Sound Advice - Our New Favourite (Scottish) Band

Withered Hand

Withered Hand

Anna Docherty selects the band you should seek out and adopt as your own

The name sounds like it could be the title of a twisted fairytale about a reclusive boy with a deformed limb (or maybe that’s just me?). But upon listening to Withered Hand this sinister moniker becomes all the more fitting, as embedded within the music is an aptitude for dark storytelling. Dan Willson, the man behind Withered Hand, thoughtfully ponders the crucial question of what character he would play in this tale; ‘well, I suppose I would be a kind of creepy rumplestiltskin type’.

Indeed, storytelling is something particular to many nu-folk artists, as traditionally folk music had an involvement with the oral custom of telling ‘folk tales’. The nu-folk genre has the ‘cool’ edge right now, in that it exists a little below the radar. But for this, Willson is thankful. ‘To me it's about art and communicating human experience; and how well-known people are in the music business is usually in inverse proportion to how interesting I find them’. 

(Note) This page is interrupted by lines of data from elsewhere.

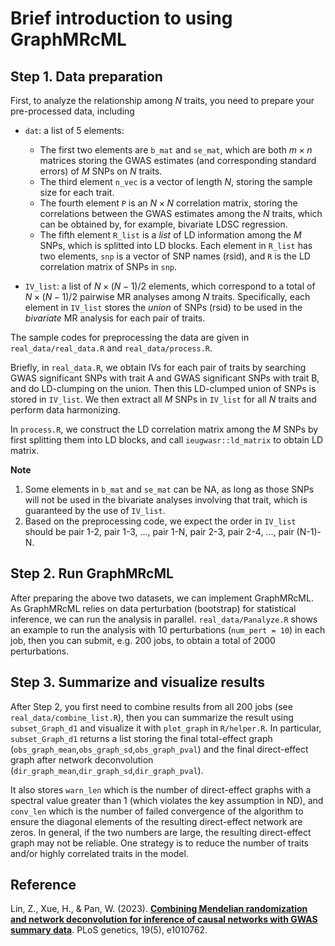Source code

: # Brief introduction to using GraphMRcML

## Step 1. Data preparation
First, to analyze the relationship among $N$ traits, you need to prepare your pre-processed data, including 
* `dat`: a list of 5 elements:
  * The first two elements are `b_mat` and `se_mat`, which are both $m\times n$ matrices storing the GWAS estimates (and corresponding standard errors) of $M$ SNPs on $N$ traits.
  * The third element `n_vec` is a vector of length $N$, storing the sample size for each trait.
  * The fourth element `P` is an $N\times N$ correlation matrix, storing the correlations between the GWAS estimates among the $N$ traits, which can be obtained by, for example, bivariate LDSC regression.
  * The fifth element `R_list` is a *list* of LD information among the $M$ SNPs, which is splitted into LD blocks. Each element in `R_list` has two elements, `snp` is a vector of SNP names (rsid), and `R`
 is the LD correlation matrix of SNPs in `snp`.

* `IV_list`: a list of $N\times (N-1)/2$ elements, which correspond to a total of $N\times (N-1)/2$ pairwise MR analyses among $N$ traits. Specifically, each element in `IV_list` stores the *union* of
SNPs (rsid) to be used in the *bivariate* MR analysis for each pair of traits.

The sample codes for preprocessing the data are given in `real_data/real_data.R` and `real_data/process.R`.

Briefly, in `real_data.R`, we obtain IVs for each pair of traits by searching GWAS significant SNPs with trait A and GWAS significant SNPs with trait B, and do LD-clumping on the union.
Then this LD-clumped union of SNPs is stored in `IV_list`.
We then extract all $M$ SNPs in `IV_list` for all $N$ traits and perform data harmonizing.

In `process.R`, we construct the LD correlation matrix among the $M$ SNPs by first splitting them into LD blocks, and call `ieugwasr::ld_matrix` to obtain LD matrix.

**Note**
1. Some elements in `b_mat` and `se_mat` can be NA, as long as those SNPs will not be used in the bivariate analyses involving that trait, which is guaranteed by the use of `IV_list`.
2. Based on the preprocessing code, we expect the order in `IV_list` should be pair 1-2, pair 1-3, ..., pair 1-N, pair 2-3, pair 2-4, ..., pair (N-1)-N.

## Step 2. Run GraphMRcML
After preparing the above two datasets, we can implement GraphMRcML. As GraphMRcML relies on data perturbation (bootstrap) for statistical inference, we can run the analysis in parallel. 
`real_data/Panalyze.R` shows an example to run the analysis with 10 perturbations (`num_pert = 10`) in each job, then you can submit, e.g. 200 jobs, to obtain a total of 2000 perturbations.

## Step 3. Summarize and visualize results
After Step 2, you first need to combine results from all 200 jobs (see `real_data/combine_list.R`), then you can summarize the result using `subset_Graph_d1` and visualize it with `plot_graph` in `R/helper.R`.
In particular, `subset_Graph_d1` returns a list storing the final total-effect graph (`obs_graph_mean`,`obs_graph_sd`,`obs_graph_pval`) 
and the final direct-effect graph after network deconvolution (`dir_graph_mean`,`dir_graph_sd`,`dir_graph_pval`). 

It also stores `warn_len` which is the number of direct-effect graphs with a spectral value greater than 1 (which violates the key assumption in ND), 
and `conv_len` which is the number of failed convergence of the algorithm to ensure the diagonal elements of the resulting direct-effect network are zeros.
In general, if the two numbers are large, the resulting direct-effect graph may not be reliable. 
One strategy is to reduce the number of traits and/or highly correlated traits in the model.

## Reference
Lin, Z., Xue, H., & Pan, W. (2023). 
[**Combining Mendelian randomization and network deconvolution for inference of causal networks with GWAS summary data**](https://doi.org/10.1371/journal.pgen.1010762). PLoS genetics, 19(5), e1010762.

Because of this, Withered Hand often play small and interesting venues and, like many nu-folk artists, Willson has turned to DIY promoters. These promoters use disused church halls, little experimental art galleries and old theatres to put on shows and this suits his personal musical ethos; ‘we’re all doing something slightly different and DIY promoters help support our individuality of sound’.  And it is in these little venues that the sound of someone like Willson can really resonate.

His is a shaky, slightly punk-ish voice that teeters on the verge of what sounds like a vocal breakdown. Over each track his vocals floats like a ghost; droney lyrics held together by weeping violins and hesitating guitar strings. His tales are bittersweet; like on ‘Religious Song’ (the title track from his debut EP Religious Songs) with its dejeted protagonist; ‘how does he really expect to be happy, when he listens to death metal bands’. It’s all slightly weird (but good weird; not lyrics-about-actual-happy-stuff weird).

Everything just seems to add to the wonderful mystery of Withered Hand’s sound, so if you get the chance, don’t miss them.